**Information**
----------
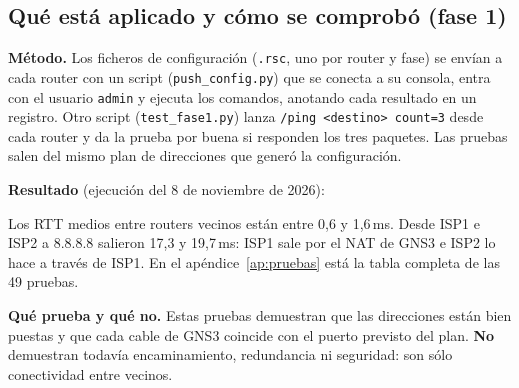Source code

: \documentclass[11pt,a4paper]{article}
\newcommand{\cod}[1]{\texttt{#1}}
\begin{document}
\subsection{Qué está aplicado y cómo se comprobó (fase 1)}
\textbf{Método.} Los ficheros de configuración (\cod{.rsc}, uno por router y fase) se envían a cada router con un script (\cod{push\_config.py}) que se conecta a su consola, entra con el usuario \cod{admin} y ejecuta los comandos, anotando cada resultado en un registro. Otro script (\cod{test\_fase1.py}) lanza \cod{/ping <destino> count=3} desde cada router y da la prueba por buena si responden los tres paquetes. Las pruebas salen del mismo plan de direcciones que generó la configuración.

\textbf{Resultado} (ejecución del 8 de noviembre de 2026):

Los RTT medios entre routers vecinos están entre 0,6 y 1,6\,ms. Desde ISP1 e ISP2 a 8.8.8.8 salieron 17,3 y 19,7\,ms: ISP1 sale por el NAT de GNS3 e ISP2 lo hace a través de ISP1. En el apéndice~\ref{ap:pruebas} está la tabla completa de las 49 pruebas.

\textbf{Qué prueba y qué no.} Estas pruebas demuestran que las direcciones están bien puestas y que cada cable de GNS3 coincide con el puerto previsto del plan. \textbf{No} demuestran todavía encaminamiento, redundancia ni seguridad: son sólo conectividad entre vecinos.
\end{document}
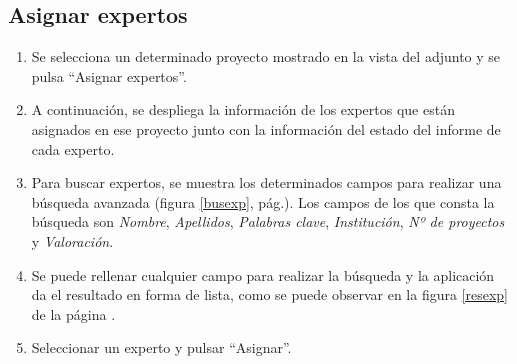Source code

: \documentclass[11pt,a4paper,spanish,twoside]{book}
\begin{document}
\subsection{Asignar expertos}
\begin{enumerate}
\item Se selecciona un determinado proyecto mostrado en la vista del adjunto y
  se pulsa ``Asignar expertos''.
\item A continuación, se despliega la información de los expertos que están
  asignados en ese proyecto junto con la información del estado del informe de
  cada experto.
\item Para buscar expertos, se muestra los determinados campos para realizar una
  búsqueda avanzada (figura \ref{busexp}, pág.\pageref{busexp}). Los campos de
  los que consta la búsqueda son \emph{Nombre}, \emph{Apellidos},
  \emph{Palabras clave}, \emph{Institución}, \emph{Nº de proyectos} y
  \emph{Valoración}.  
\item Se puede rellenar cualquier campo para realizar la búsqueda y la
  aplicación da el resultado en forma de lista, como se puede observar en la
  figura \ref{resexp} de la página \pageref{resexp}.
\item Seleccionar un experto y pulsar ``Asignar''.
\end{enumerate}
\end{document}

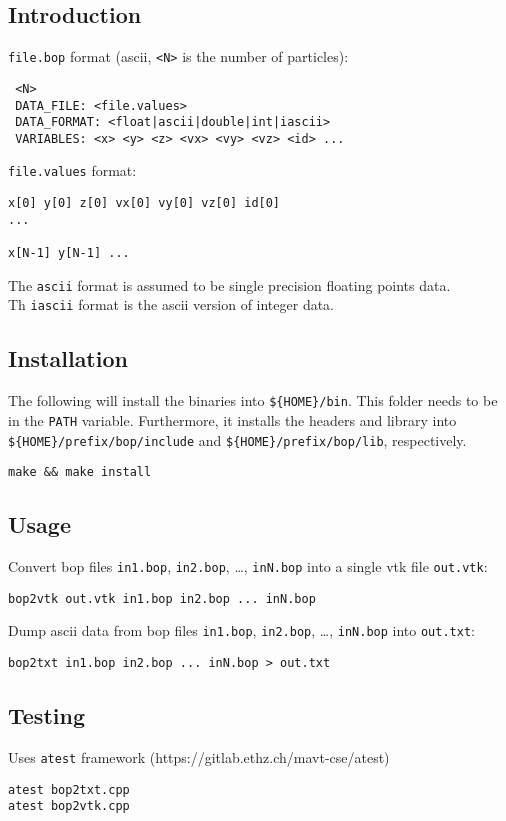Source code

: \subsection{Introduction}\label{introduction}

\texttt{file.bop} format (ascii, \texttt{\textless{}N\textgreater{}} is
the number of particles):

\begin{verbatim}
 <N>
 DATA_FILE: <file.values>
 DATA_FORMAT: <float|ascii|double|int|iascii>
 VARIABLES: <x> <y> <z> <vx> <vy> <vz> <id> ...
\end{verbatim}

\texttt{file.values} format:

\begin{verbatim}
x[0] y[0] z[0] vx[0] vy[0] vz[0] id[0]
...

x[N-1] y[N-1] ...
\end{verbatim}

The \texttt{ascii} format is assumed to be single precision floating
points data.\\
Th \texttt{iascii} format is the ascii version of integer data.

\subsection{Installation}\label{installation}

The following will install the binaries into \texttt{\$\{HOME\}/bin}.
This folder needs to be in the \texttt{PATH} variable. Furthermore, it
installs the headers and library into
\texttt{\$\{HOME\}/prefix/bop/include} and
\texttt{\$\{HOME\}/prefix/bop/lib}, respectively.

\begin{verbatim}
make && make install
\end{verbatim}

\subsection{Usage}\label{usage}

Convert bop files \texttt{in1.bop}, \texttt{in2.bop}, \ldots{},
\texttt{inN.bop} into a single vtk file \texttt{out.vtk}:

\begin{verbatim}
bop2vtk out.vtk in1.bop in2.bop ... inN.bop
\end{verbatim}

Dump ascii data from bop files \texttt{in1.bop}, \texttt{in2.bop},
\ldots{}, \texttt{inN.bop} into \texttt{out.txt}:

\begin{verbatim}
bop2txt in1.bop in2.bop ... inN.bop > out.txt
\end{verbatim}

\subsection{Testing}\label{testing}

Uses \texttt{atest} framework (https://gitlab.ethz.ch/mavt-cse/atest)

\begin{verbatim}
atest bop2txt.cpp
atest bop2vtk.cpp
\end{verbatim}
----------
**Try it**
Line for line, restate the data above and omit every picture.

**Output of the task**
Source code

: \documentclass[11pt,a4paper]{article}
\newcommand{\cod}[1]{\texttt{#1}}
\begin{document}
\subsection{Qué está aplicado y cómo se comprobó (fase 1)}
\textbf{Método.} Los ficheros de configuración (\cod{.rsc}, uno por router y fase) se envían a cada router con un script (\cod{push\_config.py}) que se conecta a su consola, entra con el usuario \cod{admin} y ejecuta los comandos, anotando cada resultado en un registro. Otro script (\cod{test\_fase1.py}) lanza \cod{/ping <destino> count=3} desde cada router y da la prueba por buena si responden los tres paquetes. Las pruebas salen del mismo plan de direcciones que generó la configuración.

\textbf{Resultado} (ejecución del 8 de noviembre de 2026):

Los RTT medios entre routers vecinos están entre 0,6 y 1,6\,ms. Desde ISP1 e ISP2 a 8.8.8.8 salieron 17,3 y 19,7\,ms: ISP1 sale por el NAT de GNS3 e ISP2 lo hace a través de ISP1. En el apéndice~\ref{ap:pruebas} está la tabla completa de las 49 pruebas.

\textbf{Qué prueba y qué no.} Estas pruebas demuestran que las direcciones están bien puestas y que cada cable de GNS3 coincide con el puerto previsto del plan. \textbf{No} demuestran todavía encaminamiento, redundancia ni seguridad: son sólo conectividad entre vecinos.
\end{document}
Source code

: \documentclass[11pt,a4paper,spanish,twoside]{book}
\begin{document}
\subsection{Asignar expertos}
\begin{enumerate}
\item Se selecciona un determinado proyecto mostrado en la vista del adjunto y
  se pulsa ``Asignar expertos''.
\item A continuación, se despliega la información de los expertos que están
  asignados en ese proyecto junto con la información del estado del informe de
  cada experto.
\item Para buscar expertos, se muestra los determinados campos para realizar una
  búsqueda avanzada (figura \ref{busexp}, pág.\pageref{busexp}). Los campos de
  los que consta la búsqueda son \emph{Nombre}, \emph{Apellidos},
  \emph{Palabras clave}, \emph{Institución}, \emph{Nº de proyectos} y
  \emph{Valoración}.  
\item Se puede rellenar cualquier campo para realizar la búsqueda y la
  aplicación da el resultado en forma de lista, como se puede observar en la
  figura \ref{resexp} de la página \pageref{resexp}.
\item Seleccionar un experto y pulsar ``Asignar''.
\end{enumerate}
\end{document}

Source code

: \subsection{Introduction}\label{introduction}

\texttt{file.bop} format (ascii, \texttt{\textless{}N\textgreater{}} is
the number of particles):

\begin{verbatim}
 <N>
 DATA_FILE: <file.values>
 DATA_FORMAT: <float|ascii|double|int|iascii>
 VARIABLES: <x> <y> <z> <vx> <vy> <vz> <id> ...
\end{verbatim}

\texttt{file.values} format:

\begin{verbatim}
x[0] y[0] z[0] vx[0] vy[0] vz[0] id[0]
...

x[N-1] y[N-1] ...
\end{verbatim}

The \texttt{ascii} format is assumed to be single precision floating
points data.\\
Th \texttt{iascii} format is the ascii version of integer data.

\subsection{Installation}\label{installation}

The following will install the binaries into \texttt{\$\{HOME\}/bin}.
This folder needs to be in the \texttt{PATH} variable. Furthermore, it
installs the headers and library into
\texttt{\$\{HOME\}/prefix/bop/include} and
\texttt{\$\{HOME\}/prefix/bop/lib}, respectively.

\begin{verbatim}
make && make install
\end{verbatim}

\subsection{Usage}\label{usage}

Convert bop files \texttt{in1.bop}, \texttt{in2.bop}, \ldots{},
\texttt{inN.bop} into a single vtk file \texttt{out.vtk}:

\begin{verbatim}
bop2vtk out.vtk in1.bop in2.bop ... inN.bop
\end{verbatim}

Dump ascii data from bop files \texttt{in1.bop}, \texttt{in2.bop},
\ldots{}, \texttt{inN.bop} into \texttt{out.txt}:

\begin{verbatim}
bop2txt in1.bop in2.bop ... inN.bop > out.txt
\end{verbatim}

\subsection{Testing}\label{testing}

Uses \texttt{atest} framework (https://gitlab.ethz.ch/mavt-cse/atest)

\begin{verbatim}
atest bop2txt.cpp
atest bop2vtk.cpp
\end{verbatim}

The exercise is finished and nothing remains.